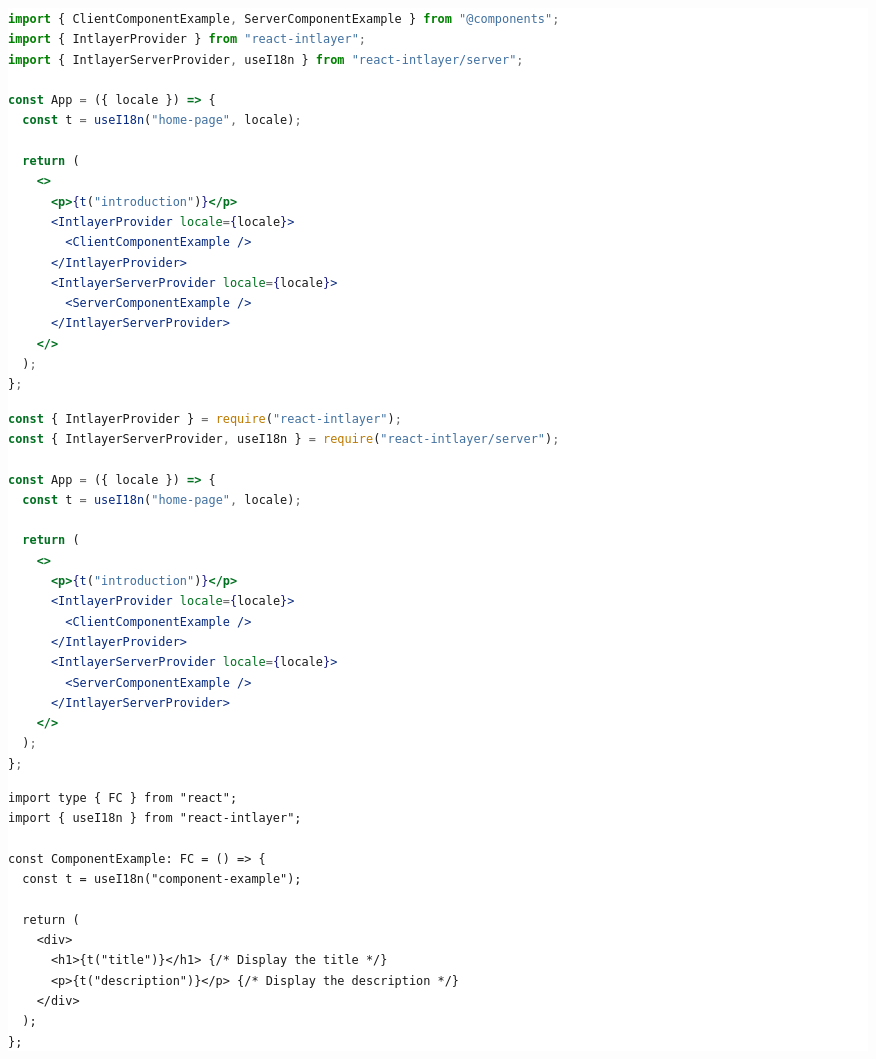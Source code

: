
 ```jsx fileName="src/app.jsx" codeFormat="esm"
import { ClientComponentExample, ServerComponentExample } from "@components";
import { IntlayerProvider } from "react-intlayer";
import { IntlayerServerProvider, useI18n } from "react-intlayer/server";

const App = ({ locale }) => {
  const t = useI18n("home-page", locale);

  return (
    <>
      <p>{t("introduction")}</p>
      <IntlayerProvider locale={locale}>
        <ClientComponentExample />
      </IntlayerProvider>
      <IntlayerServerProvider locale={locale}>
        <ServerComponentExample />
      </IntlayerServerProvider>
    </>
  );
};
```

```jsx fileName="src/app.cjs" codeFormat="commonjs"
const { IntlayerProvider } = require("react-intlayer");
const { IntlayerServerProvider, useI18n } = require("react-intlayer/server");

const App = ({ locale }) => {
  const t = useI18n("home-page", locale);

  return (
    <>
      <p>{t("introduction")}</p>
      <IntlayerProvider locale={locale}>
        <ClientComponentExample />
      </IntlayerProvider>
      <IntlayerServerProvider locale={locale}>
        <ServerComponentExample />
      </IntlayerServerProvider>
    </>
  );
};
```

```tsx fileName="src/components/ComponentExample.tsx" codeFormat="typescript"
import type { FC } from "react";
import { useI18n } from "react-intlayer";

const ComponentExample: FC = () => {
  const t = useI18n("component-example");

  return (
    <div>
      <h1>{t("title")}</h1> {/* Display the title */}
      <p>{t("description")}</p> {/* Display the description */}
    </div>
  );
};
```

====

TASK:
Report the number of lines, in the entries above, that contain the word "require", without any other text.

RESPONSE TO THE TASK:
2